Opinion by Aditya Johri
In March, 2015, the National Science Foundation released its Public Access Plan (Today’s Data, Tomorrow’s Discoveries), which lays out an impressive agenda to improve transparency of public funding by increasing access to research outcomes and data. The Public Access Plan is a necessary and ambitious document and follows in the steps of similar initiatives by the National Institutes of Health and other agencies. It is important for engineering educators to pay attention to this policy not only because the community receives significant support from NSF but also because the release of this document provides an ideal opportunity for the community to engage in an honest dialogue around a persistent problem in the community – the lack of sharing of research data.
As part of a recent research study on data sharing, funded by NSF, I have had numerous conversations with engineering educators who have all expressed their frustration with the lack of data sharing within the community. They contend that it’s the ethical and moral duty of a researcher to be as open as possible with research funded by taxpayers. They also argue that the lack of shared research data can lead to duplication of research efforts and resources (financial and physical), an inability to replicate or provide alternative explanations for findings (both hallmarks of peer-reviewed research), and exclusivity, as resource-poor researchers and institutions cannot participate in the research enterprise. Almost everyone I spoke to expressed an interest in crafting a common charter for more open and efficient research practices within the community, including shared norms around access to data.
Even though interest in data sharing is high, researchers are keenly aware of potential barriers. They understand now that there is a need to better understand institutional review board-related issues, especially concerns with protecting the privacy of participants. Data are often highly dependent on the context for interpretation, and lack of description or meaningful metadata can make sharing unusable. Therefore, solutions such as sharing of de-identified data are easier to achieve with quantitative data but not necessarily with qualitative data collected for interpretive research.
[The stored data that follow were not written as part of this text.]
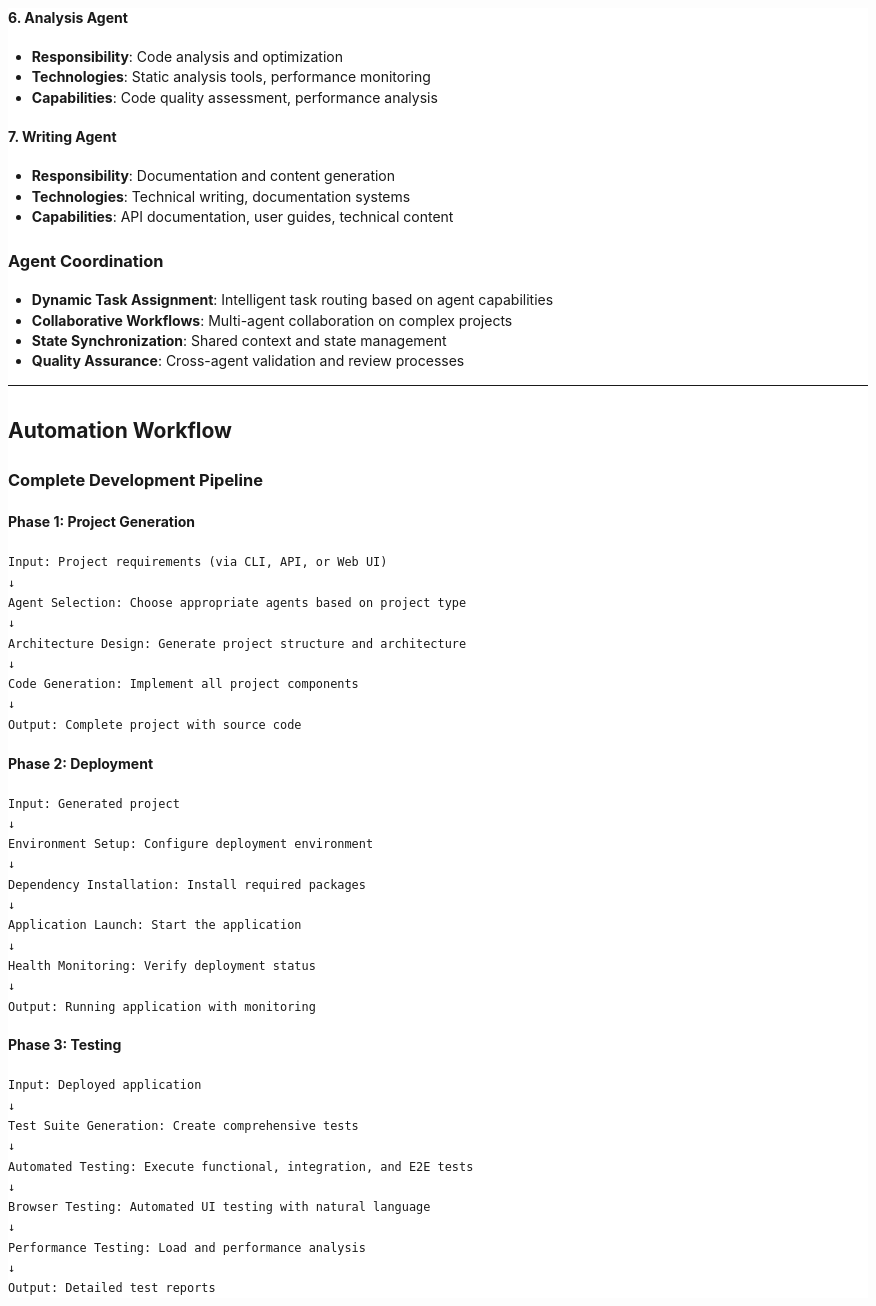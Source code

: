 #### 6. Analysis Agent
- **Responsibility**: Code analysis and optimization
- **Technologies**: Static analysis tools, performance monitoring
- **Capabilities**: Code quality assessment, performance analysis

#### 7. Writing Agent
- **Responsibility**: Documentation and content generation
- **Technologies**: Technical writing, documentation systems
- **Capabilities**: API documentation, user guides, technical content

### Agent Coordination
- **Dynamic Task Assignment**: Intelligent task routing based on agent capabilities
- **Collaborative Workflows**: Multi-agent collaboration on complex projects
- **State Synchronization**: Shared context and state management
- **Quality Assurance**: Cross-agent validation and review processes

---

## Automation Workflow

### Complete Development Pipeline

#### Phase 1: Project Generation
```
Input: Project requirements (via CLI, API, or Web UI)
↓
Agent Selection: Choose appropriate agents based on project type
↓
Architecture Design: Generate project structure and architecture
↓
Code Generation: Implement all project components
↓
Output: Complete project with source code
```

#### Phase 2: Deployment
```
Input: Generated project
↓
Environment Setup: Configure deployment environment
↓
Dependency Installation: Install required packages
↓
Application Launch: Start the application
↓
Health Monitoring: Verify deployment status
↓
Output: Running application with monitoring
```

#### Phase 3: Testing
```
Input: Deployed application
↓
Test Suite Generation: Create comprehensive tests
↓
Automated Testing: Execute functional, integration, and E2E tests
↓
Browser Testing: Automated UI testing with natural language
↓
Performance Testing: Load and performance analysis
↓
Output: Detailed test reports
```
Community members also cited the absence of incentives for data sharing. For instance, research funding is directed towards new data collection rather than secondary data analysis. Within higher educational institutions, the tenure and promotion process values external funding and publications, but efforts to share data or create similar infrastructures go unrewarded.
Some researchers are reluctant to share data because they plan to publish it and fear somebody else might get the benefit.
Respondents identified several ways for data sharing to be supported. They expressed a desire for an easy-to-use online system that would require minimal effort and allow for uploading, downloading, and managing permissions. Best practices for data management throughout the research process could be integrated with data sharing. Such integrative workflows are common across other fields, and as a maturing research field, engineering education is well positioned to develop them. Educators suggested that incentives be designed to encourage both data sharing generally and secondary data analysis. Protocols are needed to guide who can publish first using shared data as well as authorship credit.
Sharing information is essential if institutions of higher education and their faculty members are to remain at the forefront of knowledge creation. If we want to make the engineering education field more inclusive, we need to reduce barriers to entry. A community effort to share research data is a critical step in that direction. Finally, technological advances will help, but they have their limits; research is a socio-technical enterprise, and norms have to come from within the community. In this effort the community can find models in such successful projects as the Inter-university Consortium for Political and Social Research, Qualitative Data Repository, and Databrary, an open library for sharing video data. It is time to have an honest dialogue.
Aditya Johri is an associate professor of information sciences and technology and director of the Engineering Education and Cyberlearning Laboratory at George Mason University. He co-edited, with Barbara M. Olds, the Cambridge Handbook of Engineering Education Research. This work is partly based upon research supported by U.S. National Science Foundation (NSF) Award # EEC-1408674. Opinions expressed do not necessarily reflect the views of NSF.